RIYL: Slint, Unwound, Daughters
This is the first full length album from Sprain, a California based band, having only released an EP (self titled) in 2018 before this. The band has played with Duster and has often been compared to the band especially following the release of their first EP , but that shouldn’t fool you because this album has a far more aggressive sound.
Just by looking at the album cover you get an apt description of what you will hear. Throughout the album you are subject to an alienating and complex design of sound surrounded by negative space. Now, if this doesn’t sound appealing to you, I definitely would not recommend this. However, if you are the kind of person who enjoys more abrasive sound, stay tuned.
The harsh tone of the album is carried very well through the instrumentation.

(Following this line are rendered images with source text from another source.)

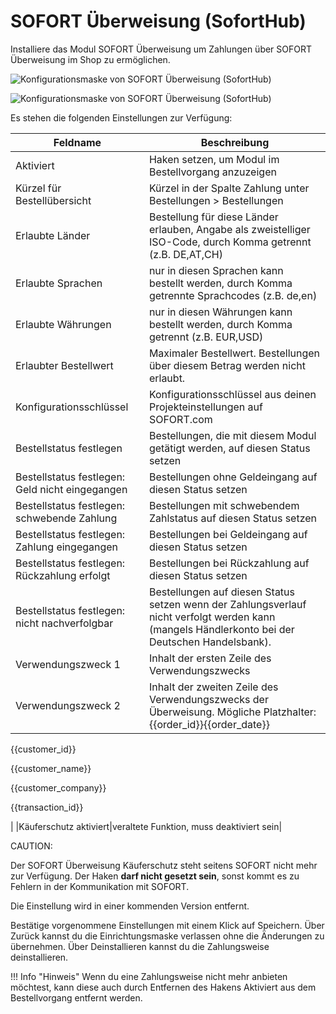 # SOFORT Überweisung \(SofortHub\) 

Installiere das Modul SOFORT Überweisung um Zahlungen über SOFORT Überweisung im Shop zu ermöglichen.

![](Bilder/Abb064_Hub_Sofort.PNG "Konfigurationsmaske von SOFORT Überweisung
        (SofortHub)")

![](Bilder/soforthub/20190703_HB_011.png "Konfigurationsmaske von SOFORT Überweisung
        (SofortHub)")

Es stehen die folgenden Einstellungen zur Verfügung:

|Feldname|Beschreibung|
|--------|------------|
|Aktiviert|Haken setzen, um Modul im Bestellvorgang anzuzeigen|
|Kürzel für Bestellübersicht|Kürzel in der Spalte Zahlung unter Bestellungen \> Bestellungen|
|Erlaubte Länder|Bestellung für diese Länder erlauben, Angabe als zweistelliger ISO-Code, durch Komma getrennt \(z.B. DE,AT,CH\)|
|Erlaubte Sprachen|nur in diesen Sprachen kann bestellt werden, durch Komma getrennte Sprachcodes \(z.B. de,en\)|
|Erlaubte Währungen|nur in diesen Währungen kann bestellt werden, durch Komma getrennt \(z.B. EUR,USD\)|
|Erlaubter Bestellwert|Maximaler Bestellwert. Bestellungen über diesem Betrag werden nicht erlaubt.|
|Konfigurationsschlüssel|Konfigurationsschlüssel aus deinen Projekteinstellungen auf SOFORT.com|
|Bestellstatus festlegen|Bestellungen, die mit diesem Modul getätigt werden, auf diesen Status setzen|
|Bestellstatus festlegen: Geld nicht eingegangen|Bestellungen ohne Geldeingang auf diesen Status setzen|
|Bestellstatus festlegen: schwebende Zahlung|Bestellungen mit schwebendem Zahlstatus auf diesen Status setzen|
|Bestellstatus festlegen: Zahlung eingegangen|Bestellungen bei Geldeingang auf diesen Status setzen|
|Bestellstatus festlegen: Rückzahlung erfolgt|Bestellungen bei Rückzahlung auf diesen Status setzen|
|Bestellstatus festlegen: nicht nachverfolgbar|Bestellungen auf diesen Status setzen wenn der Zahlungsverlauf nicht verfolgt werden kann \(mangels Händlerkonto bei der Deutschen Handelsbank\).|
|Verwendungszweck 1|Inhalt der ersten Zeile des Verwendungszwecks|
|Verwendungszweck 2|Inhalt der zweiten Zeile des Verwendungszwecks der Überweisung. Mögliche Platzhalter:\{\{order\_id\}\}\{\{order\_date\}\}

\{\{customer\_id\}\}

\{\{customer\_name\}\}

\{\{customer\_company\}\}

\{\{transaction\_id\}\}

|
|Käuferschutz aktiviert|veraltete Funktion, muss deaktiviert sein|

CAUTION:

Der SOFORT Überweisung Käuferschutz steht seitens SOFORT nicht mehr zur Verfügung. Der Haken **darf nicht gesetzt sein**, sonst kommt es zu Fehlern in der Kommunikation mit SOFORT.

Die Einstellung wird in einer kommenden Version entfernt.

Bestätige vorgenommene Einstellungen mit einem Klick auf Speichern. Über Zurück kannst du die Einrichtungsmaske verlassen ohne die Änderungen zu übernehmen. Über Deinstallieren kannst du die Zahlungsweise deinstallieren.

!!! Info "Hinweis"
	 Wenn du eine Zahlungsweise nicht mehr anbieten möchtest, kann diese auch durch Entfernen des Hakens Aktiviert aus dem Bestellvorgang entfernt werden.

To focus on the guitars, if you would compare most math rock guitar styles to “twinkly stars”, then you could consider the guitar on this album to be more like meteors. The guitar mixes really bright harmonically pleasing moments with vast amounts of dissonant noise. As for the bass, it flows throughout the album as a kind of tether to rhythmic ground, leading the guitar out and back in from each of its noisey outbursts.
Compositionally, the album wafts between chaos and calm. These waves of noise are the bread and butter of the album, with occasional shrieking bolts of anger, like on the track “Everything”. Another great example of this can be found on the second track “My Way Out”. This repeated pattern makes for a well composed and cohesive, but also suspenseful album.
Lyrics are a slight weak point on this album. It mostly repeats pessimistic themes about how meaningless and hopeless life is, which, OK it fits perfectly with the sound, but it doesn’t really say anything too new. The redeeming part of the lyrics is that the prose is clever in some spots, but at most points on the album it really isn’t shooting for a Nobel prize. With that being said about the lyrics, they are mostly buried by the instrumentation, sonically only really accenting the album. The vocals themselves switch between whispers, lazy moaning, and yelling, keeping consistent with the album’s ebb and flow between aggression and peace.
As good as this album is, there is nothing too innovative or new. It is very similar to other post-rock and post-hardcore bands with a touch of added agression. Even though it isn’t entirely groundbreaking, everything it does, it does well.